=== Work to complete ===
Some lines of the records below include the word "plane". Report how many, and write nothing besides the number.

[Source texts of formatted documents]
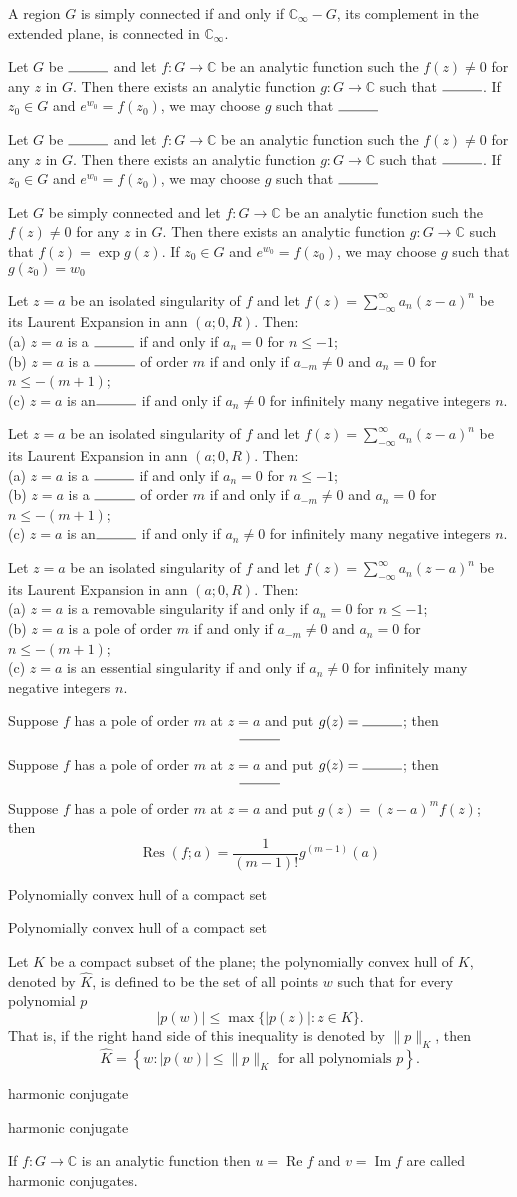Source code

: \documentclass[17pt]{extarticle}
\newcommand{\boxset}[2]{\begin{mdframed}[style=darkQuesion]
#1
\end{mdframed}
\newpage
\begin{mdframed}[style=darkQuesion]
  #1
    \end{mdframed}
\begin{mdframed}[style=darkAnswer]
  #2
    \end{mdframed}
    \newpage
}
\begin{document}
{A region $G$ is simply connected if and only if $\mathbb{C}_{\infty}-G$, its complement in the extended plane, is connected in $\mathbb{C}_{\infty}$.}
\boxset{   Let $G$ be $\rule{1cm}{0.15mm}$ and let $f: G \rightarrow \mathbb{C}$ be an analytic function such the $f(z) \neq 0$ for any $z$ in $G$. Then there exists an analytic function $g: G \rightarrow \mathbb{C}$ such that $\rule{1cm}{0.15mm}$. If $z_{0} \in G$ and $e^{w_{0}}=f\left(z_{0}\right)$, we may choose $g$ such that $\rule{1cm}{0.15mm}$  }
{   Let $G$ be simply connected and let $f: G \rightarrow \mathbb{C}$ be an analytic function such the $f(z) \neq 0$ for any $z$ in $G$. Then there exists an analytic function $g: G \rightarrow \mathbb{C}$ such that $f(z)=\exp g(z)$. If $z_{0} \in G$ and $e^{w_{0}}=f\left(z_{0}\right)$, we may choose $g$ such that $g\left(z_{0}\right)=w_{0}$ }
\boxset{Let $z=a$ be an isolated singularity of $f$ and let $f(z)=\sum_{-\infty}^{\infty} a_{n}(z-a)^{n}$ be its Laurent Expansion in ann $(a ; 0, R)$. Then:\[\ \] (a) $z=a$ is a $\rule{1cm}{0.15mm}$ if and only if $a_{n}=0$ for $n \leq-1$;\[\ \] (b) $z=a$ is a $\rule{1cm}{0.15mm}$ of order $m$ if and only if $a_{-m} \neq 0$ and $a_{n}=0$ for $n \leq-(m+1)$;\[\ \] (c) $z=a$ is an$\rule{1cm}{0.15mm}$ if and only if $a_{n} \neq 0$ for infinitely many negative integers $n$. }
{Let $z=a$ be an isolated singularity of $f$ and let $f(z)=\sum_{-\infty}^{\infty} a_{n}(z-a)^{n}$ be its Laurent Expansion in ann $(a ; 0, R)$. Then:\[\ \] (a) $z=a$ is a removable singularity if and only if $a_{n}=0$ for $n \leq-1$;\[\ \] (b) $z=a$ is a pole of order $m$ if and only if $a_{-m} \neq 0$ and $a_{n}=0$ for $n \leq-(m+1)$;\[\ \] (c) $z=a$ is an essential singularity if and only if $a_{n} \neq 0$ for infinitely many negative integers $n$.}
\boxset{Suppose $f$ has a pole of order $m$ at $z=a$ and put $g(z)=\rule{1cm}{0.15mm}$; then \[\rule{1cm}{0.15mm}\] }
{   Suppose $f$ has a pole of order $m$ at $z=a$ and put $g(z)=(z-a)^{m} f(z)$; then \[\operatorname{Res}(f ; a)=\frac{1}{(m-1) !} g^{(m-1)}(a)\] }
\boxset{Polynomially convex hull of a compact set}
{Let $K$ be a compact subset of the plane; the polynomially convex hull of $K$, denoted by $\hat{K}$, is defined to be the set of all points $w$ such that for every polynomial $p$\[|p(w)| \leq \max \{|p(z)|: z \in K\} .\] That is, if the right hand side of this inequality is denoted by $\|p\|_{K}$, then \[\hat{K}=\left\{w:|p(w)| \leq\|p\|_{K} \text { for all polynomials } p\right\} .\]}
\boxset{harmonic conjugate}
{If $f: G \rightarrow \mathbb{C}$ is an analytic function then $u=\operatorname{Re} f$ and $v=\operatorname{Im} f$ are called harmonic conjugates.}
\end{document}

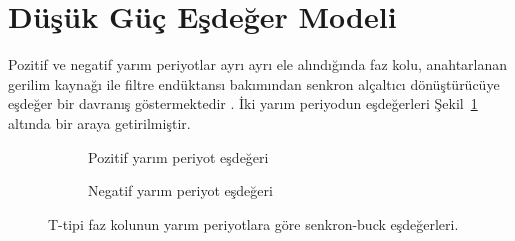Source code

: \section{Düşük Güç Eşdeğer Modeli}
\label{sec:dusuk-guc-esdeger}

Pozitif ve negatif yarım periyotlar ayrı ayrı ele alındığında faz kolu, anahtarlanan gerilim kaynağı ile filtre endüktansı bakımından senkron alçaltıcı dönüştürücüye eşdeğer bir davranış göstermektedir \citep{Mohan2003,Erickson2001}. İki yarım periyodun eşdeğerleri Şekil~\ref{fig:senkron-buck-esdeger} altında bir araya getirilmiştir.

\begin{figure}[H]
  \centering
  \begin{subfigure}[t]{0.46\textwidth}
    \centering
    \caption{Pozitif yarım periyot eşdeğeri}
  \end{subfigure}\hfill
  \begin{subfigure}[t]{0.46\textwidth}
    \centering
    \caption{Negatif yarım periyot eşdeğeri}
  \end{subfigure}

  \vspace{3mm}
  \caption{T-tipi faz kolunun yarım periyotlara göre senkron-buck eşdeğerleri.}
  \label{fig:senkron-buck-esdeger}
\end{figure}

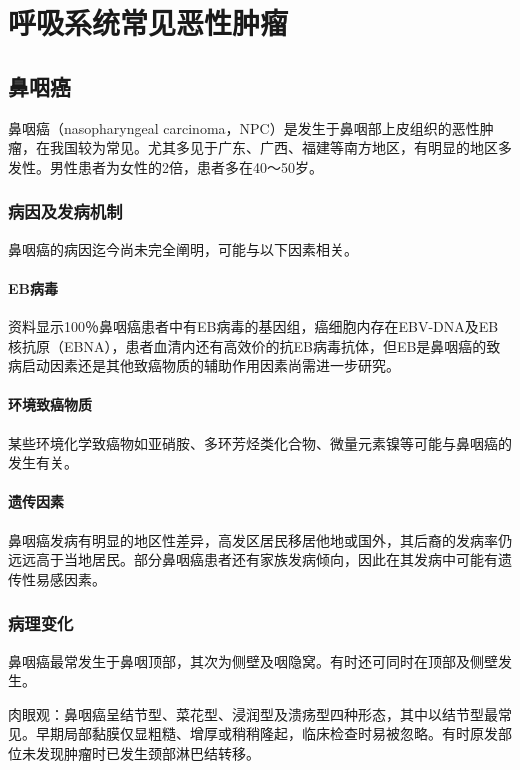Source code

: \section{呼吸系统常见恶性肿瘤}

\subsection{鼻咽癌}

鼻咽癌（nasopharyngeal
carcinoma，NPC）是发生于鼻咽部上皮组织的恶性肿瘤，在我国较为常见。尤其多见于广东、广西、福建等南方地区，有明显的地区多发性。男性患者为女性的2倍，患者多在40～50岁。

\subsubsection{病因及发病机制}

鼻咽癌的病因迄今尚未完全阐明，可能与以下因素相关。

\paragraph{EB病毒}
资料显示100％鼻咽癌患者中有EB病毒的基因组，癌细胞内存在EBV-DNA及EB核抗原（EBNA），患者血清内还有高效价的抗EB病毒抗体，但EB是鼻咽癌的致病启动因素还是其他致癌物质的辅助作用因素尚需进一步研究。

\paragraph{环境致癌物质}
某些环境化学致癌物如亚硝胺、多环芳烃类化合物、微量元素镍等可能与鼻咽癌的发生有关。

\paragraph{遗传因素}
鼻咽癌发病有明显的地区性差异，高发区居民移居他地或国外，其后裔的发病率仍远远高于当地居民。部分鼻咽癌患者还有家族发病倾向，因此在其发病中可能有遗传性易感因素。

\subsubsection{病理变化}

鼻咽癌最常发生于鼻咽顶部，其次为侧壁及咽隐窝。有时还可同时在顶部及侧壁发生。

肉眼观：鼻咽癌呈结节型、菜花型、浸润型及溃疡型四种形态，其中以结节型最常见。早期局部黏膜仅显粗糙、增厚或稍稍隆起，临床检查时易被忽略。有时原发部位未发现肿瘤时已发生颈部淋巴结转移。


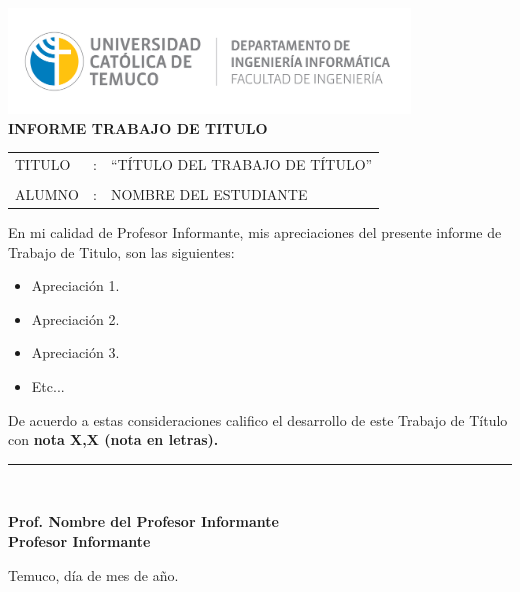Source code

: \begin{center}
\vspace*{-9\baselineskip}
\hspace*{-0.1\textwidth}
\includegraphics[width=0.8\textwidth]{images/Logo_depto_ing_informatica.png}\nonumber\\
\textbf{INFORME  TRABAJO  DE TITULO}
\par\end{center}

\newcommand{\SubItem}[1]{
    {\setlength\itemindent{15pt} \item[-] #1}
}
\vspace{0.8cm}

\begin{tabular}{>{\raggedright}p{}>{\raggedright}p{}>{\raggedright}p{}}
TITULO & : & ``TÍTULO DEL TRABAJO DE TÍTULO''\tabularnewline
 &  & \tabularnewline
ALUMNO & : & NOMBRE DEL ESTUDIANTE\tabularnewline
\end{tabular}

\vspace{1cm}

En mi calidad de Profesor Informante, mis apreciaciones del presente informe de Trabajo de Titulo, son las siguientes:
\begin{itemize}
    \item Apreciación 1.
    \item Apreciación 2. 
    \item Apreciación 3.
    \item Etc...
\end{itemize}

De acuerdo a estas consideraciones califico el desarrollo de este Trabajo de Título con \textbf{nota X,X  (nota en letras).}

\vspace{1cm}

\begin{flushright}
\rule{65mm}{0.2mm}\\
\end{flushright} 
\vspace*{-0.1in}  
\hspace*{2.8in} \textbf{Prof. Nombre del Profesor Informante} \\ \hspace*{3.2in} \textbf{Profesor Informante}

\vspace{1cm}

Temuco, día de mes de año.
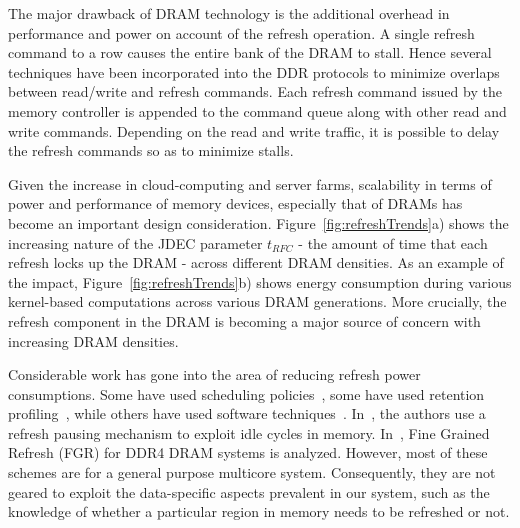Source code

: The major drawback of DRAM technology is the additional overhead in performance and power on account of the refresh operation. A single refresh command to a row causes the entire bank of the DRAM to stall. Hence several techniques have been incorporated into the DDR protocols to minimize overlaps between read/write and refresh commands.
Each refresh command issued by the memory controller is appended to the command queue along with other read and write commands. Depending on the read and write traffic, it is possible to delay the refresh commands so as to minimize stalls. %

Given the increase in cloud-computing and server farms, scalability in terms of power and performance of memory devices, especially that of DRAMs has become an important design consideration. %
Figure~\ref{fig:refreshTrends}a) shows the increasing nature of the JDEC parameter $t_{RFC}$ - the amount of time that each refresh locks up the DRAM - across different DRAM densities. As an example of the impact, Figure~\ref{fig:refreshTrends}b) shows energy consumption during various kernel-based computations across various DRAM generations. More crucially, the refresh component in the DRAM is becoming a major source of concern with increasing DRAM densities.

Considerable work has gone into the area of reducing refresh power consumptions. Some have used scheduling policies~\cite{Stuecheli2010}, some have used retention profiling~\cite{Liu2012}, while others have used software techniques~\cite{Liu2012}. In~\cite{Nair2013}, the authors use a refresh pausing mechanism to exploit idle cycles in memory. In~\cite{Mukundan2013}, Fine Grained Refresh (FGR) for DDR4 DRAM systems is analyzed. 
However, most of these schemes are for a general purpose multicore system. Consequently, they are not geared to exploit the data-specific aspects prevalent in our system, such as the knowledge of whether a particular region in memory needs to be refreshed or not.


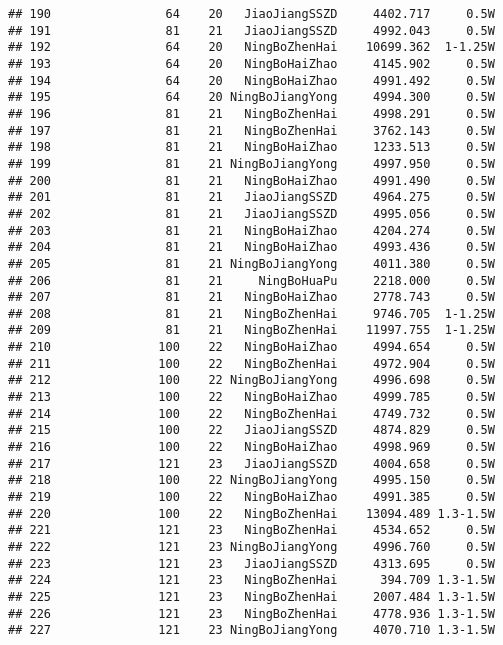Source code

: \documentclass[]{article}
\begin{document}
\begin{verbatim}
## 190                64    20   JiaoJiangSSZD     4402.717     0.5W
## 191                81    21   JiaoJiangSSZD     4992.043     0.5W
## 192                64    20   NingBoZhenHai    10699.362  1-1.25W
## 193                64    20   NingBoHaiZhao     4145.902     0.5W
## 194                64    20   NingBoHaiZhao     4991.492     0.5W
## 195                64    20 NingBoJiangYong     4994.300     0.5W
## 196                81    21   NingBoZhenHai     4998.291     0.5W
## 197                81    21   NingBoZhenHai     3762.143     0.5W
## 198                81    21   NingBoHaiZhao     1233.513     0.5W
## 199                81    21 NingBoJiangYong     4997.950     0.5W
## 200                81    21   NingBoHaiZhao     4991.490     0.5W
## 201                81    21   JiaoJiangSSZD     4964.275     0.5W
## 202                81    21   JiaoJiangSSZD     4995.056     0.5W
## 203                81    21   NingBoHaiZhao     4204.274     0.5W
## 204                81    21   NingBoHaiZhao     4993.436     0.5W
## 205                81    21 NingBoJiangYong     4011.380     0.5W
## 206                81    21     NingBoHuaPu     2218.000     0.5W
## 207                81    21   NingBoHaiZhao     2778.743     0.5W
## 208                81    21   NingBoZhenHai     9746.705  1-1.25W
## 209                81    21   NingBoZhenHai    11997.755  1-1.25W
## 210               100    22   NingBoHaiZhao     4994.654     0.5W
## 211               100    22   NingBoZhenHai     4972.904     0.5W
## 212               100    22 NingBoJiangYong     4996.698     0.5W
## 213               100    22   NingBoHaiZhao     4999.785     0.5W
## 214               100    22   NingBoZhenHai     4749.732     0.5W
## 215               100    22   JiaoJiangSSZD     4874.829     0.5W
## 216               100    22   NingBoHaiZhao     4998.969     0.5W
## 217               121    23   JiaoJiangSSZD     4004.658     0.5W
## 218               100    22 NingBoJiangYong     4995.150     0.5W
## 219               100    22   NingBoHaiZhao     4991.385     0.5W
## 220               100    22   NingBoZhenHai    13094.489 1.3-1.5W
## 221               121    23   NingBoZhenHai     4534.652     0.5W
## 222               121    23 NingBoJiangYong     4996.760     0.5W
## 223               121    23   JiaoJiangSSZD     4313.695     0.5W
## 224               121    23   NingBoZhenHai      394.709 1.3-1.5W
## 225               121    23   NingBoZhenHai     2007.484 1.3-1.5W
## 226               121    23   NingBoZhenHai     4778.936 1.3-1.5W
## 227               121    23 NingBoJiangYong     4070.710 1.3-1.5W

\end{verbatim}
\end{document}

=== Response area ===
2